Утром он принимал душ, брился и шел на кухню варить кофе. На обед жарил себе бифштекс или рыбу — он не любил ресторанов и был неприхотлив в еде.
Забегавшие к нему приятели удивлялись тому, в каком порядке он содержит дом: ни малейшего запаха пригоревшей еды, грязного белья или застывшей на тарелках подливки.
Однако не было и аромата женских духов и вообще ничего, что указывало бы на присутствие здесь подружки: брошенных заколок, журналов, оберток конфет и забытой туши для ресниц в ванной. Единственное цветущее растение с длинными листьями несколько оживляло убранство квартиры, и если бы не частые визиты друзей и знакомых, невольно создавалось впечатление, что тут ничего не происходит и не меняется, как будто время утратило свою власть над этим местом. И все же Ксавье тяготился одиночеством. Когда его родители уезжали, он предпочитал коротать вечера в шумной, веселой компании.
В тихую, безветренную погоду он всегда открывал оба окна. Одно из них выходило на шумный бульвар, а из другого был виден тихий внутренний дворик и соседнее здание с плоской крышей, на которой установили огромную телевизионную антенну.
Почти каждый день после обеда на террасе этого дома появлялись две молодые особы, обожавшие нежиться под горячими солнечными лучами в полуобнаженном виде.
Собираясь с утра работать, Ксавье устраивался перед первым окном, откуда прослеживалась бурная жизнь большого города. Он часто пытался угадать цвет автомобиля или номер автобуса, который раньше других появится из-за поворота после того, как загорится зеленый сигнал светофора. Нескончаемый поток машин и толпа прохожих, двигавшаяся по тротуару, успокаивали его, одновременно настраивая на рабочий лад. А после обеда он, развалившись в мягком кресле перед окном, выходившим во двор, закуривал и с интересом наблюдал за красотками на террасе, оставаясь при этом незамеченным.
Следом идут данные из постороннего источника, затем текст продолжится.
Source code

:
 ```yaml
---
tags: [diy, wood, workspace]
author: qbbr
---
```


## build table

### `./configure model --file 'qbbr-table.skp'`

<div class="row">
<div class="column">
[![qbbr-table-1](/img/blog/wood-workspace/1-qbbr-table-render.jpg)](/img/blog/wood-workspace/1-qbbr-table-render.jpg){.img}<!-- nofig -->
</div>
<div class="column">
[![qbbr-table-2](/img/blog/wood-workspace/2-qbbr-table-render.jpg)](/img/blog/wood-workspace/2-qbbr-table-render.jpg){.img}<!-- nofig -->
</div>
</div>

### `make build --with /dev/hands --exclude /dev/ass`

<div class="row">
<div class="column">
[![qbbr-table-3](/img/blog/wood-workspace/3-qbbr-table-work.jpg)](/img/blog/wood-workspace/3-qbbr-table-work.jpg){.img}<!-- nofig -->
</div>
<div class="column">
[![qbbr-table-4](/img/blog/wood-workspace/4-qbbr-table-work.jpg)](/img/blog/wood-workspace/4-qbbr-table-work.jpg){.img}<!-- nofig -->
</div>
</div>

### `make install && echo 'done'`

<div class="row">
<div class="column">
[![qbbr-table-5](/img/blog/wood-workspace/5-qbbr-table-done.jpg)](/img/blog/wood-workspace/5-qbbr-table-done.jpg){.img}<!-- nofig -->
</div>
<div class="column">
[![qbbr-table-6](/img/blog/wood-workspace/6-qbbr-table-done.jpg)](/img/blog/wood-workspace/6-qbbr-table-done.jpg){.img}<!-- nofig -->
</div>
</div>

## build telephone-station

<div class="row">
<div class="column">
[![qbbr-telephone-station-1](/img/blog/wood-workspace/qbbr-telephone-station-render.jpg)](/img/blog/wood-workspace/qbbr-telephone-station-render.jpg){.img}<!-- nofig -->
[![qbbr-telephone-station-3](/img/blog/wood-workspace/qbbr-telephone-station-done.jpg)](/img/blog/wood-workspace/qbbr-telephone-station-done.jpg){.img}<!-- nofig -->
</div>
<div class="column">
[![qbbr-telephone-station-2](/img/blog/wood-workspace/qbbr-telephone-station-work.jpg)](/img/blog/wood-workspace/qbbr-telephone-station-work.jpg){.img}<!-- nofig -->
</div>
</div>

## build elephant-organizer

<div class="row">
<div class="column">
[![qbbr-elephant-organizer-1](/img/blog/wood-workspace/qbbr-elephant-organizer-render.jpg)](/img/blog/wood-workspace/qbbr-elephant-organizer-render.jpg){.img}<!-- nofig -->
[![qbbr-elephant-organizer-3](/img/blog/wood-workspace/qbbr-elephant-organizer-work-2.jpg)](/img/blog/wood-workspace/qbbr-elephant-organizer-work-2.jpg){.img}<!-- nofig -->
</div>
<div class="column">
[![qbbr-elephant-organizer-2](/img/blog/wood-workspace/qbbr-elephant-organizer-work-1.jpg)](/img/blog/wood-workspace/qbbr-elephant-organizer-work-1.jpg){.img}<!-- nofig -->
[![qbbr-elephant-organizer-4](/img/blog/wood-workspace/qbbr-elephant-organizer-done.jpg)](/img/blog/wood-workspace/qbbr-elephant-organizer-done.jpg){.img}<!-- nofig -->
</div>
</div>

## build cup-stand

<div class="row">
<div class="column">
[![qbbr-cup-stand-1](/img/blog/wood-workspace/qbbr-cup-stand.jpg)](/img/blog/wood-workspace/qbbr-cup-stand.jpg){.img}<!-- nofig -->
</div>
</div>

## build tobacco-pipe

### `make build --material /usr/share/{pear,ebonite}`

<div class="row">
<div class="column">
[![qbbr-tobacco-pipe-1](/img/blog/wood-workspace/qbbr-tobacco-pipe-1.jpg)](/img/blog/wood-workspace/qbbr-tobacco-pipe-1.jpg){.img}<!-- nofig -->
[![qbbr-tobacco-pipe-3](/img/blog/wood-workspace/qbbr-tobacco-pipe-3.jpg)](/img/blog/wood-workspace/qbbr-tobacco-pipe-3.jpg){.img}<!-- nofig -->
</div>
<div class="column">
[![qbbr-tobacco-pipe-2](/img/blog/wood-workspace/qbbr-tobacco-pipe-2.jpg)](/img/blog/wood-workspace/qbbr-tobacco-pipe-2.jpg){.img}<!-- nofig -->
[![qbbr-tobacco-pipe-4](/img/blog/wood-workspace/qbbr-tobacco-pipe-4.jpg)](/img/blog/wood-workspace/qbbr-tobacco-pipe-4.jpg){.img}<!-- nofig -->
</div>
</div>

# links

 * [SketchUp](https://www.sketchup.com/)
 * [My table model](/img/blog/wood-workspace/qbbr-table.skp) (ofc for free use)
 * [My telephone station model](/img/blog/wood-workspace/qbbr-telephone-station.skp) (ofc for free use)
Девушки, по всей видимости, были танцовщицами в каком-нибудь ночном клубе, так как в восемь часов вечера свет в их квартире всегда гас. До полудня не было заметно никакого движения, потом чья-то рука лениво поднимала шторы, и за стеклом мелькали какие-то смутные очертания. Порой Ксавье различал мужские силуэты. После напряженной ночной работы и крепкого сна до полудня красотки обедали и лишь потом выходили загорать на террасу, хотя именно в это время солнце жарит немилосердно.
Девушки стали принимать солнечные ванны сразу же после Пасхи, и Ксавье не мог не отметить достигнутых ими результатов. Пунктуальные, они всегда появлялись в одно и то же время, ставили на террасе шезлонги, исчезали на несколько минут и возвращались почти совсем обнаженные.
Со своего наблюдательного поста Ксавье любовался их стройными фигурками, и в такие минуты ему ужасно хотелось оказаться рядом с ними, дотронуться до шоколадной спинки, поцеловать загорелые плечики. Легкие прикосновения доставляли ему огромное удовольствие, но еще большее наслаждение испытывал он, сдерживая страстное желание в тот момент, когда это казалось уже невозможным.
Пристально разглядывая загорающих красоток, Ксавье неожиданно заметил, что одна из них, блондинка, чем-то похожа на девушку, встреченную в экспрессе. От этой мысли он разволновался, закурил и пошел искать в карманах пиджака, бывшего на нем в день их встречи, забытую визитную карточку, сам не понимая, для чего это ему надо.
Никогда еще Ксавье так не робел, как в тот момент, когда сел у телефона, собираясь позвонить первый раз Доминик. Он уже понял, что сама она о себе не заявит. Девушкам нравится не выбирать, а быть выбранными. Она представлялась ему именно такой: недоверчивой, насмешливой и ожидающей принца, который увез бы ее в свое царство и до конца дней оберегал бы от жизненных невзгод.